When Dad handed me a quarter to operate the lookout's telescope, it meant more than just getting to scan the view of Williamsport, South Williamsport and the other communities lining the banks of the west branch of the Susquehanna River. It signaled the start of good times. In minutes, we'd be at my grandparents' homes and, in a few more hours, we'd be hiking in a forest or splashing around in a refreshingly cold mountain stream.

Kids can still push quarters into the telescopes, check out the views and watch planes land at the airport. But it's also a fun place for a picnic. Just be sure to pack some round foods like tomatoes and then claim the picnic table at the lookout with the decidedly concave top. The diner-in-the middle will get all of the food, but everyone else can have fun rolling the food toward them.

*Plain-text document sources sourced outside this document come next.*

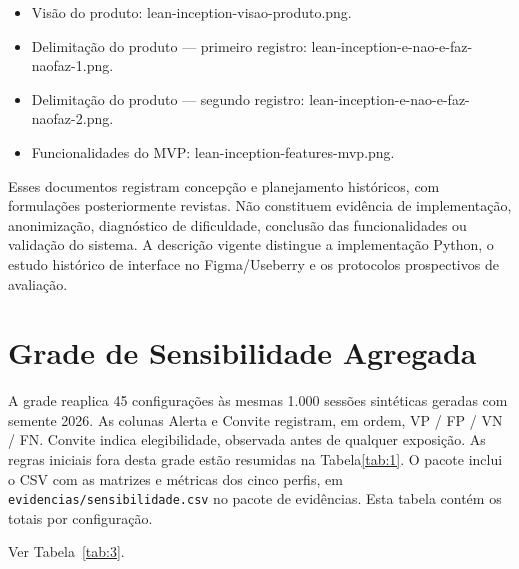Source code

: \begin{apendicesenv}
\begin{itemize}
\item
  Visão do produto: lean-inception-visao-produto.png.
\item
  Delimitação do produto --- primeiro registro: lean-inception-e-nao-e-faz-naofaz-1.png.
\item
  Delimitação do produto --- segundo registro: lean-inception-e-nao-e-faz-naofaz-2.png.
\item
  Funcionalidades do MVP: lean-inception-features-mvp.png.
\end{itemize}

Esses documentos registram concepção e planejamento históricos, com formulações posteriormente revistas. Não constituem evidência de implementação, anonimização, diagnóstico de dificuldade, conclusão das funcionalidades ou validação do sistema. A descrição vigente distingue a implementação Python, o estudo histórico de interface no Figma/\allowbreak{}Useberry e os protocolos prospectivos de avaliação.

\chapter{Grade de Sensibilidade Agregada}
\label{ap:M}

A grade reaplica 45 configurações às mesmas 1.000 sessões sintéticas geradas com semente 2026. As colunas Alerta e Convite registram, em ordem, VP / FP / VN / FN. Convite indica elegibilidade, observada antes de qualquer exposição. As regras iniciais fora desta grade estão resumidas na Tabela\nobreakspace{}\ref{tab:1}. O pacote inclui o CSV com as matrizes e métricas dos cinco perfis, em \texttt{evidencias/\allowbreak{}sensibilidad\allowbreak{}e.\allowbreak{}csv} no pacote de evidências. Esta tabela contém os totais por configuração.

\noindent Ver Tabela~\ref{tab:3}.


\end{apendicesenv}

Baseball always has been big in this city where Little League was invented. Every night the Williamsport Grays played at home at Bowman Field (the nation's second oldest minor-league baseball field), Grandad and I were in the stands to the right of home plate. In those carefree days, I collected players' autographs and raced out of the stadium to chase foul balls that landed on the parking lot. I enjoyed those nights as much or more than the times I spent perched on the hillside in South Williamsport watching the Little League World Series.

Today, you can still attend minor-league games at Bowman Field, but now you'll root for the Williamsport Crosscutters, a farm club for the Philadelphia Phillies. And although the stadium's wooden chairs and floors have long since been replaced by aluminum bleachers and concrete, the foul-ball-chaser in me still smiles at the warning sign that says, "Be alert at all times for balls and bats released in the air."

The Little League sites, including the riverfront diamond near Bowman Field where the original three Little League teams played their games in 1939, and the Peter J. McGovern Little League Museum, are much easier to enjoy after the crowds are gone.

Hint: Visit the Little League Museum on a Monday or Tuesday when crowds are the lightest and head for the lower level. An instant-replay setup will film the kids pitching balls, taking swings at balls in batting cages and running the bases. Then it's your turn. Just make sure the children have wandered off, because you won't want them to see you strike out and miss the target with the balls you pitch!

Another of my childhood memories went full circle the day I visited the Thomas T. Taber Museum's James Bressler Gallery. It contains an extensive collection of the archaeologist's finds from 50 years of digs all over Lycoming County. Some 40 years earlier, my father and I had visited Bressler at a dig along the Susquehanna River. The day I was in the museum, he was there, too. The 92-year-old was checking over some "sharps" and other artifacts that tell the story of Native Americans' travels in Lycoming County as early as 11,000 years ago.